[Collected data]
------

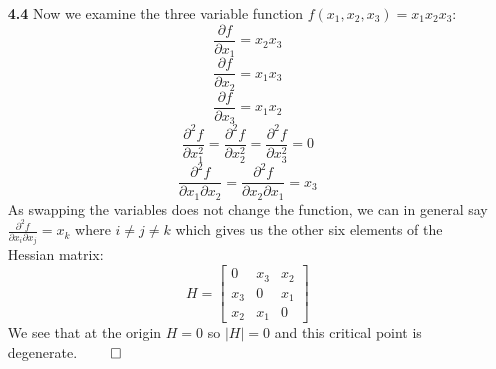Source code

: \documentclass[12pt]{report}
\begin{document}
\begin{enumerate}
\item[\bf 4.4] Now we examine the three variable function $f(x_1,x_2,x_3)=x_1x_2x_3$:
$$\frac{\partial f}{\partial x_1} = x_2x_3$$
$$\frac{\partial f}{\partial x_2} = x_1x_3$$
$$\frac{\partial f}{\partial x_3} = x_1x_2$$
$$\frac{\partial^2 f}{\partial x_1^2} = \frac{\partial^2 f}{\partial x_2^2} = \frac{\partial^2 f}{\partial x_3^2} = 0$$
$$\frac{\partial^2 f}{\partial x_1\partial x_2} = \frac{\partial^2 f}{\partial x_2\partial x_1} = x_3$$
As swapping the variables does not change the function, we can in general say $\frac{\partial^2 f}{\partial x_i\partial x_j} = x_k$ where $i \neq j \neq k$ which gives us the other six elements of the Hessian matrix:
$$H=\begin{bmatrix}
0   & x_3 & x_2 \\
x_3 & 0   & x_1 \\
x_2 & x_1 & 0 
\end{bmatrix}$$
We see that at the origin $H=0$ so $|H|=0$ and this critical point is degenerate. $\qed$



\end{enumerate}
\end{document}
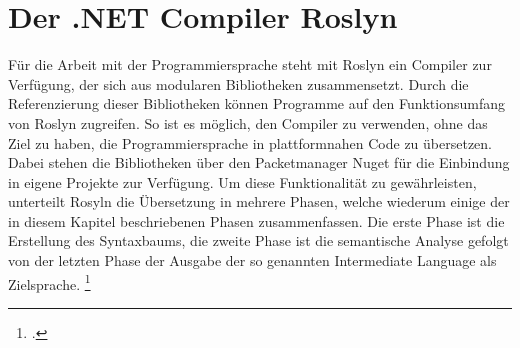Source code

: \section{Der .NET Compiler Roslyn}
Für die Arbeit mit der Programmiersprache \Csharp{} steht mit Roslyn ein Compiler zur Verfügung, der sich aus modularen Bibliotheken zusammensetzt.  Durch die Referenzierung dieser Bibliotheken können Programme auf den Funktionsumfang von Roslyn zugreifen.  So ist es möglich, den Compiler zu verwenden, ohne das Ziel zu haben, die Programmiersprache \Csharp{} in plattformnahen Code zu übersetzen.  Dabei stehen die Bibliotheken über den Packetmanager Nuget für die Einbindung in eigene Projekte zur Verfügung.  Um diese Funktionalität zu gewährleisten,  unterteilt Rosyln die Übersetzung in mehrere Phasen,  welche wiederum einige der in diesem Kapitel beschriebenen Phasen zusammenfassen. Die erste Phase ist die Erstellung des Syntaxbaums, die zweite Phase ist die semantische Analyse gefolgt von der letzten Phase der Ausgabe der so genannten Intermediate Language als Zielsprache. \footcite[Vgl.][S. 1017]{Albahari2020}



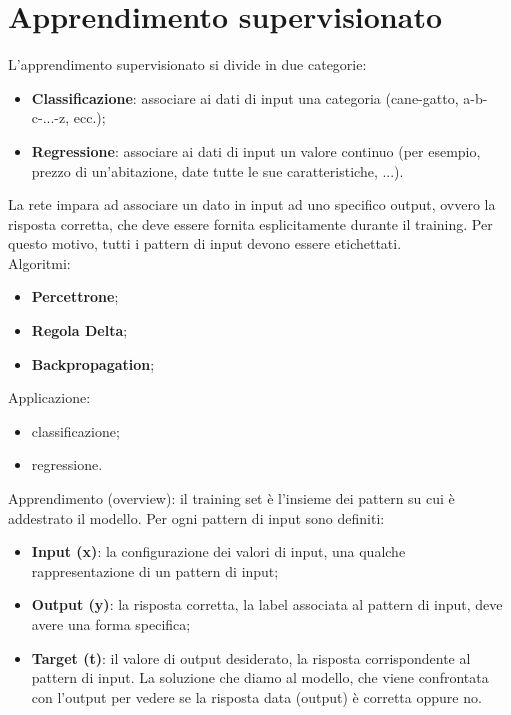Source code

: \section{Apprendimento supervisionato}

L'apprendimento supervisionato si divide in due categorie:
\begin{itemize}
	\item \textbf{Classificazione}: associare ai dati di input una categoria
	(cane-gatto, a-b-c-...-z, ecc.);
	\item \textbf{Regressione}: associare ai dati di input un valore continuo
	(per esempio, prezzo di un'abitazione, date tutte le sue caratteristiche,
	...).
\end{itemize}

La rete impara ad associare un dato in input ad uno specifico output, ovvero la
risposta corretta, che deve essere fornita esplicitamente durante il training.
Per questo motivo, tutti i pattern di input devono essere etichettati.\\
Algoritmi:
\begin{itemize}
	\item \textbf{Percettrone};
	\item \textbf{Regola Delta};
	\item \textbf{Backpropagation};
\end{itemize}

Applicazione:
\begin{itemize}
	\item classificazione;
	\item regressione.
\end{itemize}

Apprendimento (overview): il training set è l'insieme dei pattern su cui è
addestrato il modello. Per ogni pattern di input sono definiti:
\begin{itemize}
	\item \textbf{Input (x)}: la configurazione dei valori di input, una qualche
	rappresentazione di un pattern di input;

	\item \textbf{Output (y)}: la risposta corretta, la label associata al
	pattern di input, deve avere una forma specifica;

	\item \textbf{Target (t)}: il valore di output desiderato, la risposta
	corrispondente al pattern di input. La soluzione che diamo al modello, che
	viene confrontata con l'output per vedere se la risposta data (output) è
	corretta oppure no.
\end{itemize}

------

Exercise prompt: Copy out every line from the data above that has "function" in it.

The completed task:
\item[\bf 4.4] Now we examine the three variable function $f(x_1,x_2,x_3)=x_1x_2x_3$:
As swapping the variables does not change the function, we can in general say $\frac{\partial^2 f}{\partial x_i\partial x_j} = x_k$ where $i \neq j \neq k$ which gives us the other six elements of the Hessian matrix:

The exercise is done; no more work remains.